* ASSIGNMENT
Below are some records; quote exactly the lines from the one that contains "3. Configure Twilio" through the one that contains "If you want to", inclusive, and no others.

Plain-text document sources
—————

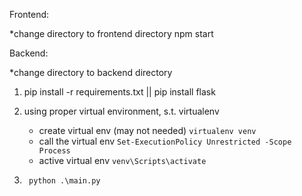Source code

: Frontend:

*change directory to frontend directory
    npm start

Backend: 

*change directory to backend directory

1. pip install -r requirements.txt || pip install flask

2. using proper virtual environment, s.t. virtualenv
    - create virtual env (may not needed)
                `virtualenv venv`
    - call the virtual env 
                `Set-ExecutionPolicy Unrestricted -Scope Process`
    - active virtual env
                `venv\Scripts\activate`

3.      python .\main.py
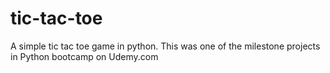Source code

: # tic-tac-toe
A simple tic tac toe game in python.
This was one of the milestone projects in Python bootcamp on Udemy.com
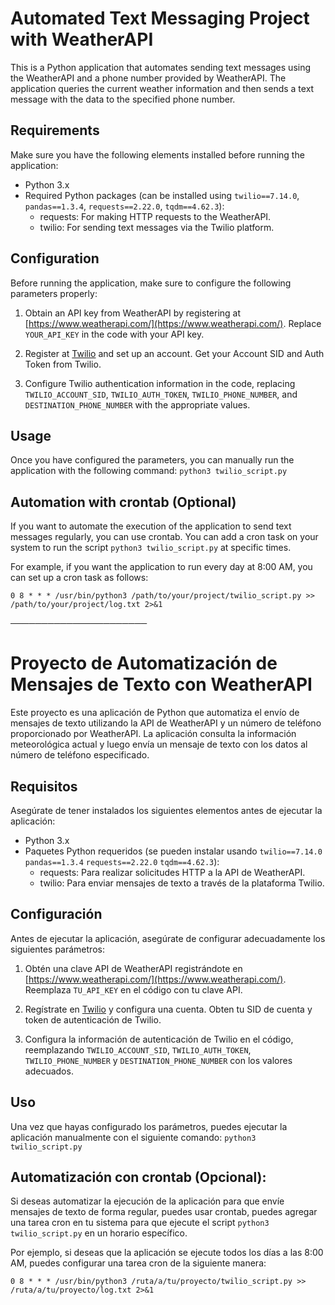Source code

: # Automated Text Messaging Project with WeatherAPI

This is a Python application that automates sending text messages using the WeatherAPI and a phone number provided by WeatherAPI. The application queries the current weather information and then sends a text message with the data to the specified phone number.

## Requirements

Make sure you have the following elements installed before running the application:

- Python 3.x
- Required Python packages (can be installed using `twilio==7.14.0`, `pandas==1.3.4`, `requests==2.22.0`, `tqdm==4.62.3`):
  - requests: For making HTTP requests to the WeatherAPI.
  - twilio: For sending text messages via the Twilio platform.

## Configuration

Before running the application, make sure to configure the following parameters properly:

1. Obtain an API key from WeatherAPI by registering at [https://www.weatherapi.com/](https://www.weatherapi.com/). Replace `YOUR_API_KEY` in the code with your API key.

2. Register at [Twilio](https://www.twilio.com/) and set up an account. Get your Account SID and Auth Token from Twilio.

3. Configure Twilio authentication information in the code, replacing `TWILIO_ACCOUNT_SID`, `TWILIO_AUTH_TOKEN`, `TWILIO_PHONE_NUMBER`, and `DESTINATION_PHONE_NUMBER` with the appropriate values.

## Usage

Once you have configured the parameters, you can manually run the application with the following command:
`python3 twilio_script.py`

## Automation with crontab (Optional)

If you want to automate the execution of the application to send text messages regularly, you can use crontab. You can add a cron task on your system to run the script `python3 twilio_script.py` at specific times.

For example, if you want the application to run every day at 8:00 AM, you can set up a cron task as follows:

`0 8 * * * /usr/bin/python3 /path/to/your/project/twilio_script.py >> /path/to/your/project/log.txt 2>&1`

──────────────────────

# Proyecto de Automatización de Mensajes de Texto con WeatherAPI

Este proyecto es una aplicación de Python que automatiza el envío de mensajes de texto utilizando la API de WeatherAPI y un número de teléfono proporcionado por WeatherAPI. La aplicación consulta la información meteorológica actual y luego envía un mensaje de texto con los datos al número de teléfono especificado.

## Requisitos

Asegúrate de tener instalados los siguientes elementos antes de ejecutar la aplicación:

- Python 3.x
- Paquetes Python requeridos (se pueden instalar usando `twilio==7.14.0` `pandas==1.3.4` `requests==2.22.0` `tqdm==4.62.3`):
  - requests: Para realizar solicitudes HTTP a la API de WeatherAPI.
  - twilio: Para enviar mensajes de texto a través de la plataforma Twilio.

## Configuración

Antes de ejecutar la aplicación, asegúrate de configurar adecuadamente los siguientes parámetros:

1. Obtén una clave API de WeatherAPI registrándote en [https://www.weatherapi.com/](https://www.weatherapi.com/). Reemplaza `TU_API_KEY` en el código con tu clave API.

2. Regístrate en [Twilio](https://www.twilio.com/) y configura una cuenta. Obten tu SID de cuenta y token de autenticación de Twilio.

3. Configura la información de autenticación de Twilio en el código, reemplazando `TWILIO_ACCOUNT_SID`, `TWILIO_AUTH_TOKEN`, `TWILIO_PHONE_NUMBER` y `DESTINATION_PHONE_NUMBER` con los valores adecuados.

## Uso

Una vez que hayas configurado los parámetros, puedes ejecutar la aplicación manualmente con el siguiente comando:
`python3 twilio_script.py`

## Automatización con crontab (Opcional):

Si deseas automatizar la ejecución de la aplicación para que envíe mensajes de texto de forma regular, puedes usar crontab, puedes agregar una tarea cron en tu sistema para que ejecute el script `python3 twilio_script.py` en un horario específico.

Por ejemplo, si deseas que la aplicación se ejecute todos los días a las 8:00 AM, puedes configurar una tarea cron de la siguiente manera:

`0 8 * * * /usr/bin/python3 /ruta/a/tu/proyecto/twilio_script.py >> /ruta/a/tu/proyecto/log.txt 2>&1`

—————

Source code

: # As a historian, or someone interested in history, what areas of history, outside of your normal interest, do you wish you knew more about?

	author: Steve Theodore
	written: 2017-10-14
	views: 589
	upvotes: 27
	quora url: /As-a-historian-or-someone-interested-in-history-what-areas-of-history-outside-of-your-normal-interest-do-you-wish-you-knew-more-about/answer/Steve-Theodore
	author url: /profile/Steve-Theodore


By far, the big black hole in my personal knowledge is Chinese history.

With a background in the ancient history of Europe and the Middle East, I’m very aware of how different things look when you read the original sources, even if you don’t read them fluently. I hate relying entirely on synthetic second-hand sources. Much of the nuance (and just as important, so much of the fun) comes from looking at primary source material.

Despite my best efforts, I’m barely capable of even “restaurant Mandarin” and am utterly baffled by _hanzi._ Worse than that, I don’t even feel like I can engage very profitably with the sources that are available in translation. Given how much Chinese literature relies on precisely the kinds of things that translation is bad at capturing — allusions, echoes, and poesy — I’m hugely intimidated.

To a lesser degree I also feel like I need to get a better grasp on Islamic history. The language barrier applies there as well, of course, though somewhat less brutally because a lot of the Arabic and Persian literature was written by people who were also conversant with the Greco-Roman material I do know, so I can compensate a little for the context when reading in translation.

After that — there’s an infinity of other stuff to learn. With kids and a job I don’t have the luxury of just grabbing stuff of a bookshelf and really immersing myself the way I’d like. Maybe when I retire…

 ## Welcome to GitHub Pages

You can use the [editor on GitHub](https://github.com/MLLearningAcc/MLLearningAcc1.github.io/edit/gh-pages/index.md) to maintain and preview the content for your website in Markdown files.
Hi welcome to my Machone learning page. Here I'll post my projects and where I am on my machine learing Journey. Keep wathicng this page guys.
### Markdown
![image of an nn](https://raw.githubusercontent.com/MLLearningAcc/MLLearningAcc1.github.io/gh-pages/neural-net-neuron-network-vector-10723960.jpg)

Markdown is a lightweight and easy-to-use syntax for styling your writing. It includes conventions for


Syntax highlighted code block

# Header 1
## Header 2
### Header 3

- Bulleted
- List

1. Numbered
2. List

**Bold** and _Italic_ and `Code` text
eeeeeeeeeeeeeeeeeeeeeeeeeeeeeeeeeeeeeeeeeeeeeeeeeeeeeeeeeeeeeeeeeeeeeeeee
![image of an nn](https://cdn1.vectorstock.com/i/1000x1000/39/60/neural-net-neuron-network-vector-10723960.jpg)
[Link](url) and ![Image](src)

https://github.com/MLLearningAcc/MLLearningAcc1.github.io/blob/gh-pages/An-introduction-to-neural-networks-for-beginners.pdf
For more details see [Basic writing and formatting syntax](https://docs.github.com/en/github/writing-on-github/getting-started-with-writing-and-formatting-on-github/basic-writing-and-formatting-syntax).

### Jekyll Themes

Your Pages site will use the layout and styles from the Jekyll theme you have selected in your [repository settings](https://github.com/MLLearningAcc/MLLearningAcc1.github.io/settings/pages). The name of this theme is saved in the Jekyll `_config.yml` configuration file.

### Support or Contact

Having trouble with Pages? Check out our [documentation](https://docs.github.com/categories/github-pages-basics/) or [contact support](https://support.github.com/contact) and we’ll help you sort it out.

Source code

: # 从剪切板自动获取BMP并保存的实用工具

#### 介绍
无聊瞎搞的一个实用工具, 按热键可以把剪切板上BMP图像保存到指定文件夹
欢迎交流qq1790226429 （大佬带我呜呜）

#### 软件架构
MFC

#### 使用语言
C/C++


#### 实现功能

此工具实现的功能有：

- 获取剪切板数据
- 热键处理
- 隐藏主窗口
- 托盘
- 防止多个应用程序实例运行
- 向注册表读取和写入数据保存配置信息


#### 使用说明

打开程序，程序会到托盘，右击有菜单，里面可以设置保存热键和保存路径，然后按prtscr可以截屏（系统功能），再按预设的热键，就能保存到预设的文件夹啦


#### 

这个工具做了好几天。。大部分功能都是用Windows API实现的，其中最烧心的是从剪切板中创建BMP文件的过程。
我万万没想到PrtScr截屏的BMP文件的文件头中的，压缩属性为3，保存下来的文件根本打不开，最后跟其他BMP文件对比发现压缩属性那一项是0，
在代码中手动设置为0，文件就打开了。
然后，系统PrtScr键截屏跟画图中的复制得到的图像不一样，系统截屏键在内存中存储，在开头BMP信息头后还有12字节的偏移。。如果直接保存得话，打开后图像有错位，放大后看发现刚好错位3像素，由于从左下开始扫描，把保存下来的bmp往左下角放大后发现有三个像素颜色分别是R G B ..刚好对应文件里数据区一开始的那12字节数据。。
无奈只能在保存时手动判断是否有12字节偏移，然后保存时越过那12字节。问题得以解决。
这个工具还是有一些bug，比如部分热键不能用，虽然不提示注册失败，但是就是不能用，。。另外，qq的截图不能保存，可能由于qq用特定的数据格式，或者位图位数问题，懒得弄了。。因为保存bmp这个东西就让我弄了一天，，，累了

—————

* SOLUTION TO THE PROBLEM
3. Configure Twilio authentication information in the code, replacing `TWILIO_ACCOUNT_SID`, `TWILIO_AUTH_TOKEN`, `TWILIO_PHONE_NUMBER`, and `DESTINATION_PHONE_NUMBER` with the appropriate values.

## Usage

Once you have configured the parameters, you can manually run the application with the following command:
`python3 twilio_script.py`

## Automation with crontab (Optional)

If you want to automate the execution of the application to send text messages regularly, you can use crontab. You can add a cron task on your system to run the script `python3 twilio_script.py` at specific times.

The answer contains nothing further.